[Input material — start]

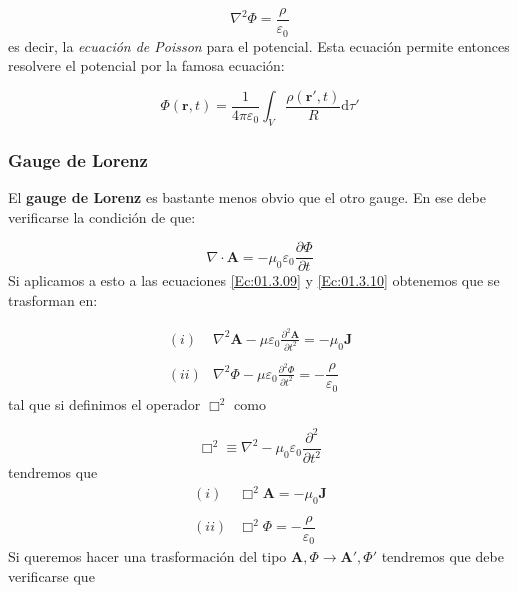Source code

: \documentclass[12pt,a4paper]{article}
\newcommand{\parciales}[2]{\frac{\partial #1}{\partial #2}}
\newcommand{\D}{\mathrm{d}}
\newcommand{\dive}{\nabla \cdot}
\newcommand{\Jn}{\mathbf{J}}
\newcommand{\rn}{\mathbf{r}}
\newcommand{\An}{\mathbf{A}}
\numberwithin{equation}{section}
\numberwithin{figure}{section}
\begin{document}
\begin{equation}
\nabla^2 \Phi = \dfrac{\rho}{\varepsilon_0}
\end{equation}
es decir, la \textit{ecuación de Poisson} para el potencial. Esta ecuación permite entonces resolvere el potencial por la famosa ecuación:

\begin{equation}
\Phi (\rn,t) = \dfrac{1}{4 \pi \varepsilon_0} \int_V \dfrac{\rho(\rn',t)}{R} \D \tau'
\end{equation}

\subsubsection{Gauge de Lorenz}

El \textbf{gauge de Lorenz} es bastante menos obvio que el otro gauge. En ese debe verificarse la condición de que:

\begin{equation}
\dive \An = - \mu_0 \varepsilon_0 \parciales{\Phi}{t}
\end{equation}
Si aplicamos a esto a las ecuaciones \ref{Ec:01.3.09} y \ref{Ec:01.3.10} obtenemos que se trasforman en:

\begin{equation} \begin{array}{rl} 
(i) & \nabla^2 \An - \mu \varepsilon_0 \parciales{^2 \An}{t^2} = - \mu_0 \Jn \\ \\
(ii) & \nabla^2 \Phi - \mu \varepsilon_0 \parciales{^2 \Phi}{t^2} = - \dfrac{\rho}{\varepsilon_0} 
\end{array} \label{Ec:01.3.15}
\end{equation}
tal que si definimos el operador $\Box^2$ como 

\begin{equation}
\Box^2 \equiv \nabla^2 - \mu_0 \varepsilon_0 \parciales{^2}{t^2}
\end{equation}
tendremos que
\begin{equation} \begin{array}{rl} 
(i) & \Box^2 \An = - \mu_0 \Jn \\ \\
(ii) &  \Box^2 \Phi = - \dfrac{\rho}{\varepsilon_0} \label{Ec:01.3.17}
\end{array} 
\end{equation}
Si queremos hacer una trasformación del tipo $\An, \Phi \rightarrow \An', \Phi'$ tendremos que debe verificarse que
\end{document}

[Input material — finish]

Exercise goal:
A word-for-word repetition of the data above, without pictures, is the expected answer.

Response to this exercise:
Source code

: \documentclass[12pt,a4paper]{article}
\newcommand{\parciales}[2]{\frac{\partial #1}{\partial #2}}
\newcommand{\D}{\mathrm{d}}
\newcommand{\dive}{\nabla \cdot}
\newcommand{\Jn}{\mathbf{J}}
\newcommand{\rn}{\mathbf{r}}
\newcommand{\An}{\mathbf{A}}
\numberwithin{equation}{section}
\numberwithin{figure}{section}
\begin{document}
\begin{equation}
\nabla^2 \Phi = \dfrac{\rho}{\varepsilon_0}
\end{equation}
es decir, la \textit{ecuación de Poisson} para el potencial. Esta ecuación permite entonces resolvere el potencial por la famosa ecuación:

\begin{equation}
\Phi (\rn,t) = \dfrac{1}{4 \pi \varepsilon_0} \int_V \dfrac{\rho(\rn',t)}{R} \D \tau'
\end{equation}

\subsubsection{Gauge de Lorenz}

El \textbf{gauge de Lorenz} es bastante menos obvio que el otro gauge. En ese debe verificarse la condición de que:

\begin{equation}
\dive \An = - \mu_0 \varepsilon_0 \parciales{\Phi}{t}
\end{equation}
Si aplicamos a esto a las ecuaciones \ref{Ec:01.3.09} y \ref{Ec:01.3.10} obtenemos que se trasforman en:

\begin{equation} \begin{array}{rl} 
(i) & \nabla^2 \An - \mu \varepsilon_0 \parciales{^2 \An}{t^2} = - \mu_0 \Jn \\ \\
(ii) & \nabla^2 \Phi - \mu \varepsilon_0 \parciales{^2 \Phi}{t^2} = - \dfrac{\rho}{\varepsilon_0} 
\end{array} \label{Ec:01.3.15}
\end{equation}
tal que si definimos el operador $\Box^2$ como 

\begin{equation}
\Box^2 \equiv \nabla^2 - \mu_0 \varepsilon_0 \parciales{^2}{t^2}
\end{equation}
tendremos que
\begin{equation} \begin{array}{rl} 
(i) & \Box^2 \An = - \mu_0 \Jn \\ \\
(ii) &  \Box^2 \Phi = - \dfrac{\rho}{\varepsilon_0} \label{Ec:01.3.17}
\end{array} 
\end{equation}
Si queremos hacer una trasformación del tipo $\An, \Phi \rightarrow \An', \Phi'$ tendremos que debe verificarse que
\end{document}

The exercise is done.